● **WHAT IS NEEDED**: Beginning at the line containing "- Loyalty program" in the material below and ending at the line containing "- Reduce ticket", return each line exactly and add nothing.

# # #

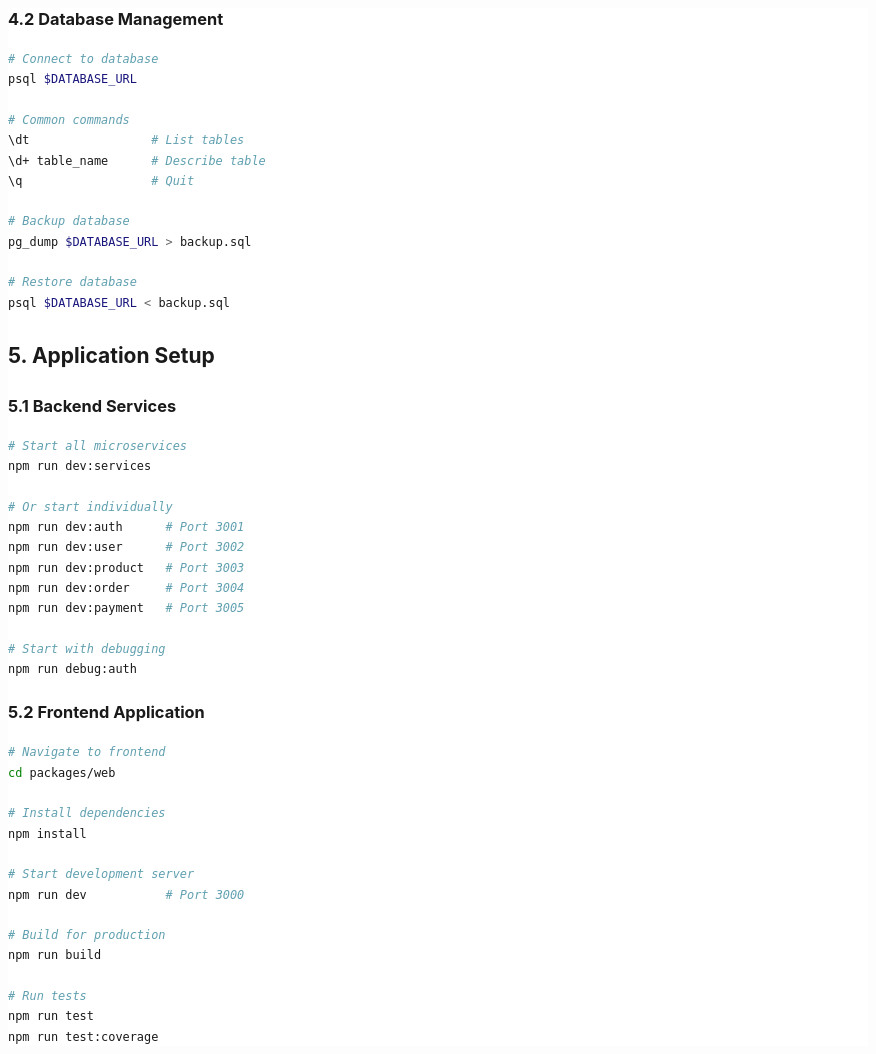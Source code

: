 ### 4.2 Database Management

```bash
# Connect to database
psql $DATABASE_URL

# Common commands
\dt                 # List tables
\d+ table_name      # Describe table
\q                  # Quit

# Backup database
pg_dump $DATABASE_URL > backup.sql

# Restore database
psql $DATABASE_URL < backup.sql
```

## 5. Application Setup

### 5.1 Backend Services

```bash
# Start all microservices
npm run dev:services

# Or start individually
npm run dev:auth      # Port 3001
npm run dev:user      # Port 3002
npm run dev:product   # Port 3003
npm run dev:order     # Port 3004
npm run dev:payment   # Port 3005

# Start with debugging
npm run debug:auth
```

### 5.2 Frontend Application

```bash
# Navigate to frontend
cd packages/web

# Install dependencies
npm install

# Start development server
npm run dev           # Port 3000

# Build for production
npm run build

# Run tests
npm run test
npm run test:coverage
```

# # #

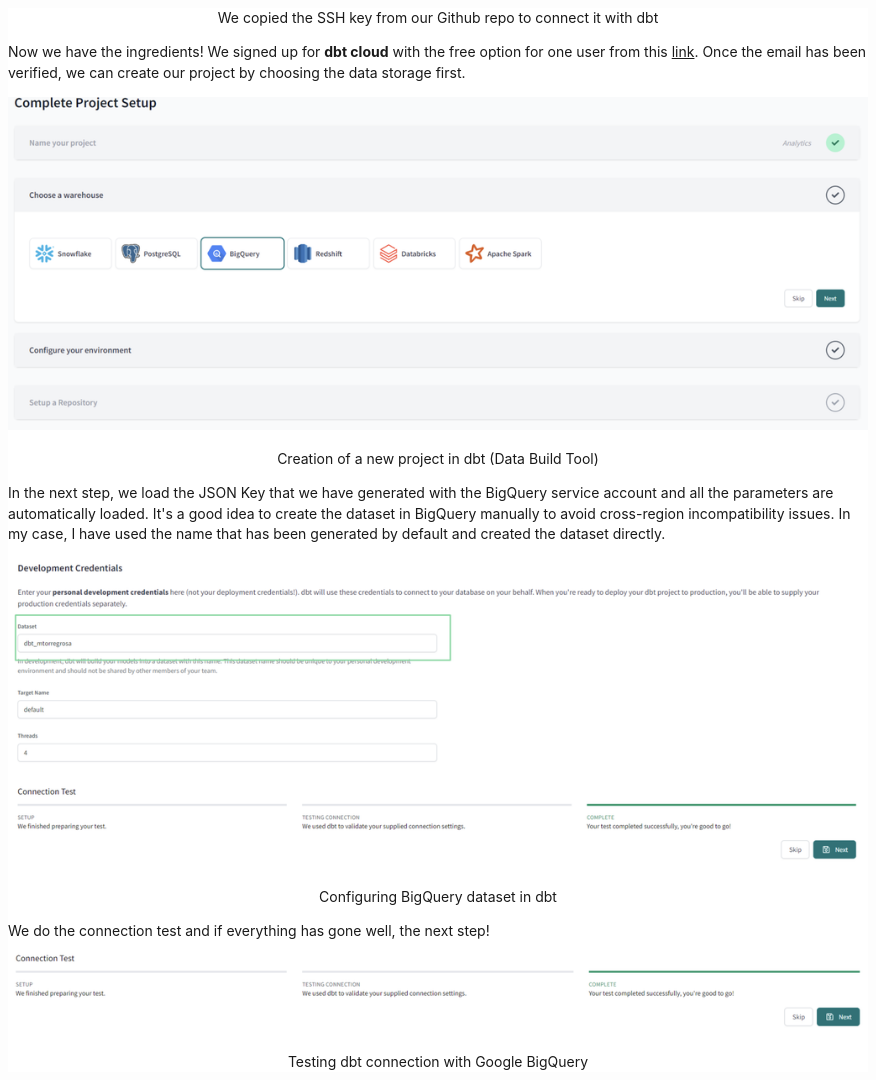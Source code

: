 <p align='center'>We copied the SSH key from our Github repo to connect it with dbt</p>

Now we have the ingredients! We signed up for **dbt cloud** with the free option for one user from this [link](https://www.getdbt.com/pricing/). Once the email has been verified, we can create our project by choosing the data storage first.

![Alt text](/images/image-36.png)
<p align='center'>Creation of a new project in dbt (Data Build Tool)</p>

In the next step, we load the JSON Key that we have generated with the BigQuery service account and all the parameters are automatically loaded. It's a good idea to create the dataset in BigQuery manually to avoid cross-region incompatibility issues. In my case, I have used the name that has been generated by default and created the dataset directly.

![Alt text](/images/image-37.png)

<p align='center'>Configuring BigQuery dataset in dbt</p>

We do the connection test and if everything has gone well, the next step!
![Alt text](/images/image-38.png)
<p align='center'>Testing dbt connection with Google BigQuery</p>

# # #

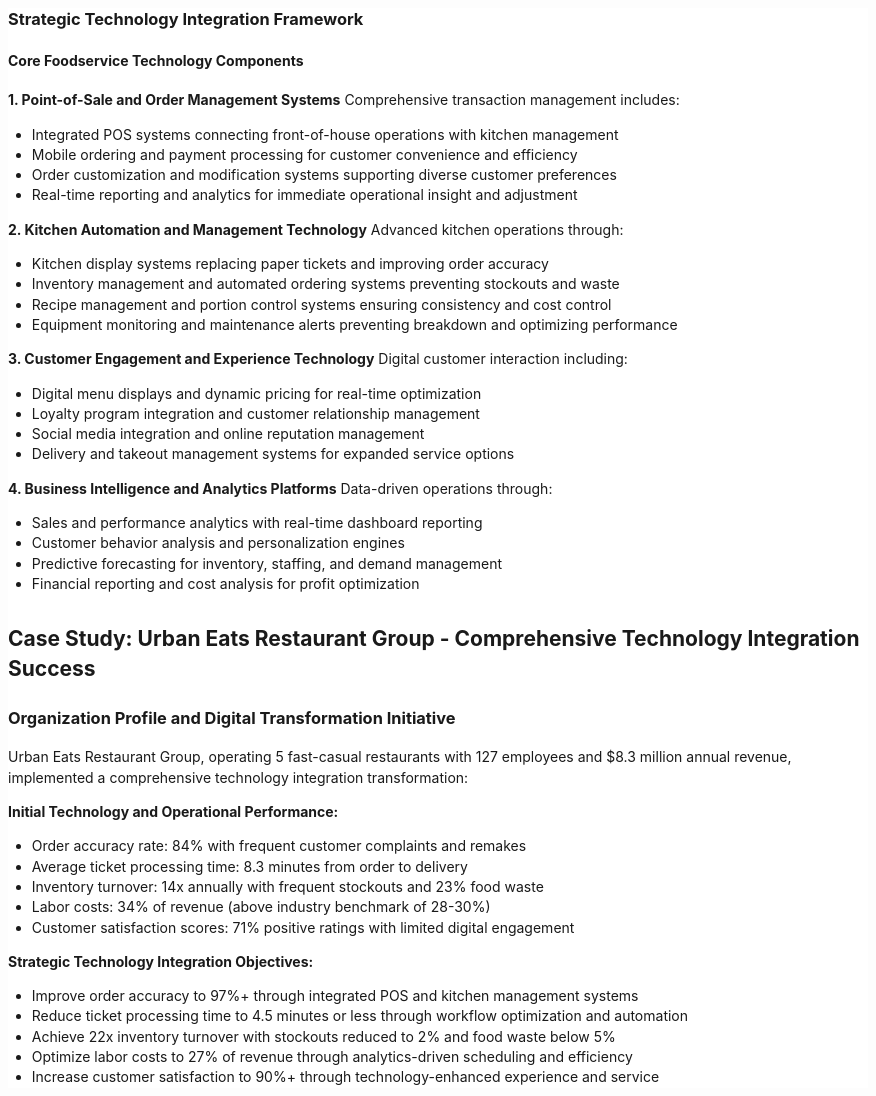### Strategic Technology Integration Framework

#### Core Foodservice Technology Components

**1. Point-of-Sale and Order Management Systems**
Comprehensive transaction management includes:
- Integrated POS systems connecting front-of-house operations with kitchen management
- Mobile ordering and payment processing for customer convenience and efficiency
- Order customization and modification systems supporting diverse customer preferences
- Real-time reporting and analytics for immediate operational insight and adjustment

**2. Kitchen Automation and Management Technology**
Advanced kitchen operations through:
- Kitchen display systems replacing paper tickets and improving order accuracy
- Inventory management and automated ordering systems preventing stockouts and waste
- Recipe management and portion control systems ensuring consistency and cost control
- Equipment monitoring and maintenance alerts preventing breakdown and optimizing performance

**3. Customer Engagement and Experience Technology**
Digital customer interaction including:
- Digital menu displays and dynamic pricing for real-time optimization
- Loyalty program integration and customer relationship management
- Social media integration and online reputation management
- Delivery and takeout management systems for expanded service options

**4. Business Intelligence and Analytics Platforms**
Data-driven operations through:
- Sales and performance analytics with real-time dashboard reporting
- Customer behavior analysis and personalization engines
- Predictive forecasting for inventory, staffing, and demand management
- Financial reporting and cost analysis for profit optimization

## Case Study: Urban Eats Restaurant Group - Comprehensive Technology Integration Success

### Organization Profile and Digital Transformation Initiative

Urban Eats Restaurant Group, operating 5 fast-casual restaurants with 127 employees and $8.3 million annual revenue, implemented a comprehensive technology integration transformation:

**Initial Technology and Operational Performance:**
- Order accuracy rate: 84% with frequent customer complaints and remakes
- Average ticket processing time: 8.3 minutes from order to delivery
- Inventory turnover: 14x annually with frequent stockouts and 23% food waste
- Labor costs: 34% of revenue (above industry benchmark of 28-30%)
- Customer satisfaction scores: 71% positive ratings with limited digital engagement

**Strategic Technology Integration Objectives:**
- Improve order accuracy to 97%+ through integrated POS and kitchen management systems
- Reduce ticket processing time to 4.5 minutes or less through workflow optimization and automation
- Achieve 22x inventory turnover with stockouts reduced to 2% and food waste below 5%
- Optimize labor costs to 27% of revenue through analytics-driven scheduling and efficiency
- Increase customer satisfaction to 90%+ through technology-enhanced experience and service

# # #

● **RESULT BELOW**:
- Loyalty program integration and customer relationship management
- Social media integration and online reputation management
- Delivery and takeout management systems for expanded service options

**4. Business Intelligence and Analytics Platforms**
Data-driven operations through:
- Sales and performance analytics with real-time dashboard reporting
- Customer behavior analysis and personalization engines
- Predictive forecasting for inventory, staffing, and demand management
- Financial reporting and cost analysis for profit optimization

## Case Study: Urban Eats Restaurant Group - Comprehensive Technology Integration Success

### Organization Profile and Digital Transformation Initiative

Urban Eats Restaurant Group, operating 5 fast-casual restaurants with 127 employees and $8.3 million annual revenue, implemented a comprehensive technology integration transformation:

**Initial Technology and Operational Performance:**
- Order accuracy rate: 84% with frequent customer complaints and remakes
- Average ticket processing time: 8.3 minutes from order to delivery
- Inventory turnover: 14x annually with frequent stockouts and 23% food waste
- Labor costs: 34% of revenue (above industry benchmark of 28-30%)
- Customer satisfaction scores: 71% positive ratings with limited digital engagement

**Strategic Technology Integration Objectives:**
- Improve order accuracy to 97%+ through integrated POS and kitchen management systems
- Reduce ticket processing time to 4.5 minutes or less through workflow optimization and automation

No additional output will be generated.